Now, of course, you can argue that you dont have the time. If time is your excuse, then, do remember that it is usually the last excuse for someone who does not want to make an attempt. The best time you can have in your life, ever, is when you are studying. Read that sentence again. There will never be so much time that you will have as you will have when you are studying. In general after that you will have more responsibilities than less.
Now, heres what I mean when I say take risk.
Want to try your hands on something new? Try it. If you are an engineering student, get out and spend time to see how technology impacts people. What can you do about it? For all you science and commerce students - read history. Any history. The history of India. The history of technology. There is a lot of collective knowledge out there. And as a bonus you get to read a real history of India, not the ones that were fed to you through politically clouded lenses. Heres a book for starters. India: A History by John Keay
And if you are already a history student, try learning a computer language. Pick up the computer lying in your home and a book and try your hand at it.

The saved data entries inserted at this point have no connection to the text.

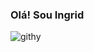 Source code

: ### Olá! Sou Ingrid 

![githy](https://github.com/icsleaal/icsleaal/assets/118787839/c50d6805-e35d-4894-8fa3-a2d1348518bb)

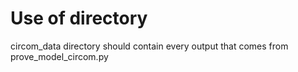 # Use of directory
circom_data directory should contain every output that comes from prove_model_circom.py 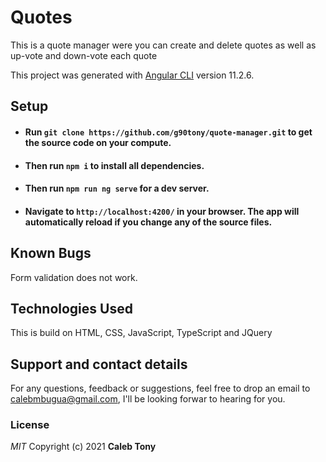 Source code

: # Quotes

This is a quote manager were you can create and delete quotes as well as up-vote and down-vote each quote

This project was generated with [Angular CLI](https://github.com/angular/angular-cli) version 11.2.6.

## Setup

- #### Run `git clone https://github.com/g90tony/quote-manager.git` to get the source code on your compute.
- #### Then run `npm i` to install all dependencies.
- #### Then run `npm run ng serve` for a dev server.
- #### Navigate to `http://localhost:4200/` in your browser. The app will automatically reload if you change any of the source files.

## Known Bugs

Form validation does not work.

## Technologies Used

This is build on HTML, CSS, JavaScript, TypeScript and JQuery

## Support and contact details

For any questions, feedback or suggestions, feel free to drop an email to calebmbugua@gmail.com, I'll be looking forwar to hearing for you.

### License

_MIT_
Copyright (c) 2021 **Caleb Tony**
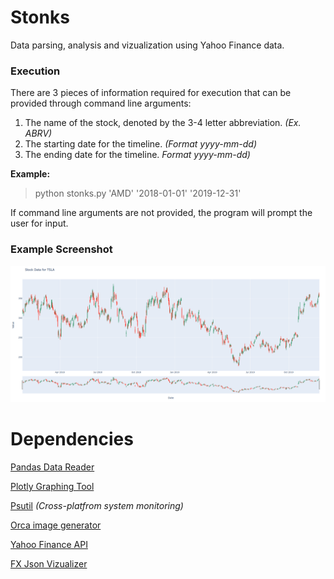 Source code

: # Stonks

Data parsing, analysis and vizualization using Yahoo Finance data.

### Execution
There are 3 pieces of information required for execution that can be provided through command line arguments:

1. The name of the stock, denoted by the 3-4 letter abbreviation. *(Ex. ABRV)*
2. The starting date for the timeline. *(Format yyyy-mm-dd)*
3. The ending date for the timeline. *Format yyyy-mm-dd)*

**Example:**
> python stonks.py 'AMD' '2018-01-01' '2019-12-31'

If command line arguments are not provided, the program will prompt the user for input.

### Example Screenshot
<img src="screenshots/02_26_2020_graph.png" als="screenshot" width="800">

# Dependencies

[Pandas Data Reader](https://pypi.org/project/pandas/)

[Plotly Graphing Tool](https://pypi.org/project/plotly/)

[Psutil](https://pypi.org/project/psutil/) *(Cross-platfrom system monitoring)*

[Orca image generator](https://www.npmjs.com/package/orca)

[Yahoo Finance API](https://github.com/ranaroussi/yfinance)

[FX Json Vizualizer](https://github.com/antonmedv/fx)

Surf the net. And I dont mean social networking sites. Start a blog. Start a website. Start a shop on e-bay. Learn to do business. Thats the theory anyway in an MBA. Do the practicals too.
If you are studying for an MBA in finance, try out a marketing project and vice versa. Organize festivals and events. Try to get people together for a cause. Try out, for that is when you will figure out the skills you have or the skills you need to build.

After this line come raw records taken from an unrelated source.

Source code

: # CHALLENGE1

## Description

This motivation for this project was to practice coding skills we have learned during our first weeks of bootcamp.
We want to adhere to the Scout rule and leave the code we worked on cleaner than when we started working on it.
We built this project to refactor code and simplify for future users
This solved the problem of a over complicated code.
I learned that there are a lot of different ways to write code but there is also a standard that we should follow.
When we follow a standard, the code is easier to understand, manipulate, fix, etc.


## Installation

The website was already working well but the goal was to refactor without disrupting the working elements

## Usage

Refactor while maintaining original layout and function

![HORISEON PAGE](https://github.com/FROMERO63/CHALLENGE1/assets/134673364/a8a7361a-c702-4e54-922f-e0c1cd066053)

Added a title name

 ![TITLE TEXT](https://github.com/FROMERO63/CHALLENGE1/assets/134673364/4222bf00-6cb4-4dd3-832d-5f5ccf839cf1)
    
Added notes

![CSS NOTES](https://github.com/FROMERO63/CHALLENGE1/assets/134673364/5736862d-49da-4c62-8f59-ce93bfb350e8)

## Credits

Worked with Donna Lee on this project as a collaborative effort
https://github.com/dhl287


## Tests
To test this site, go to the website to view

Far too many people in an MBA or engineering treat it as just another college course where as if you treat it as an opportunity to build skills that you will use in the real world, it is far more rewarding.
Try starting a business - on a shoestring budget. I know many who have found their careers, calling and talent this way. Treat it as a special project. Think small, think low impact, think prototype. If it succeeds, great; if it doesnt, you have a great learning on your hand.

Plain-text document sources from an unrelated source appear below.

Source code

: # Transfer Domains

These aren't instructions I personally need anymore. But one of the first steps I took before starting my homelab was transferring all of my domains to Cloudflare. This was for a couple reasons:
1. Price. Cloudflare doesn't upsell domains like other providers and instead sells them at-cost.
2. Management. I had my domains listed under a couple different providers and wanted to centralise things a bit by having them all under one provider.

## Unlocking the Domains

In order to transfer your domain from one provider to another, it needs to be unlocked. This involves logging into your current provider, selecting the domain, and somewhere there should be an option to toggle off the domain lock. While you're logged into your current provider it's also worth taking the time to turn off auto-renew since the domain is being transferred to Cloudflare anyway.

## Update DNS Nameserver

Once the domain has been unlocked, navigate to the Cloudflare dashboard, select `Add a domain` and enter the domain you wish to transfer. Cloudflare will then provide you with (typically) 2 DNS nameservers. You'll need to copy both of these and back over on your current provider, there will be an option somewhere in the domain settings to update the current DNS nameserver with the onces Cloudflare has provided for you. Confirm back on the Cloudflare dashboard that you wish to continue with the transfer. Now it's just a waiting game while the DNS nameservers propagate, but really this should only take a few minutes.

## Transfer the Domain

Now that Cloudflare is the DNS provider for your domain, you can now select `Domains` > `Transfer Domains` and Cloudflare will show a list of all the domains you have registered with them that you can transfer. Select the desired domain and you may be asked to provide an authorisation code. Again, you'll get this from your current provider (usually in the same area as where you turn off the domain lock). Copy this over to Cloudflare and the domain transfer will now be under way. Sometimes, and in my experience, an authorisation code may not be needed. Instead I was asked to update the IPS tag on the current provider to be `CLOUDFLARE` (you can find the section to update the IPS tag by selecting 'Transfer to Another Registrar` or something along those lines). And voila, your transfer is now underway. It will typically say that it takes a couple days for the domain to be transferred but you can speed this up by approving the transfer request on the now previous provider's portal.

In any case most people are going to take the standard job route. Try your hand at entrepreneurship. Show your potential employers how you have used your time in college. Sure, nobody does that, but the fact that you are doing it would interest employers. Everybody wants people who can take initiative. What better time to do it than now? Who knows, you might end up as an entrepreneur instead of with a job! (And if you are a born entrepreneur, do take up a job, it too will open your eyes like never before.)
Work with an NGO. Work in the villages. Work with a political party. Help someone set up his or her business. Sit in a kirana shop or an icecream shop or one of those newfangled retailers. Find out how they manage their work on a day to day basis. Get your hands dirty in something you have no clue about. Try to be an activist, if that’s your style. Work on a local awareness campaign, be it on polio, be it in demonstrating a new product or work on a theatre project, if you are lucky enough to find one. Work with a school – try to teach students – you will realize that it takes a lot of patience (and is quite exciting) to teach. Perhaps you may realize that this type of work is not for you. In any case, taking risks like these help.
Try to learn a foreign language. Or learn some ancient ones. Try your hand at marketing surveys – the guys who do the door to door survey go through quite a bit of learning. Once you spend time as one of them, you will think twice before you slam a door on one of them who has come to take genuine feedback. (Yes, you guessed it, a marketing survey job was my first real job when I was in college and I learnt a lot in those couple of months. No classroom can ever teach that.)
I could go on and on, but I hope you understand what I am driving at. College years are the years you are investing in developing your skills. During an MBA take up all those offbeat projects. If you are a born leader, take the back seat and vice versa. At the end, taking Risk in exploring all the things you ever want to explore and they will all stand you in good stead – both with the experiences and with the networks.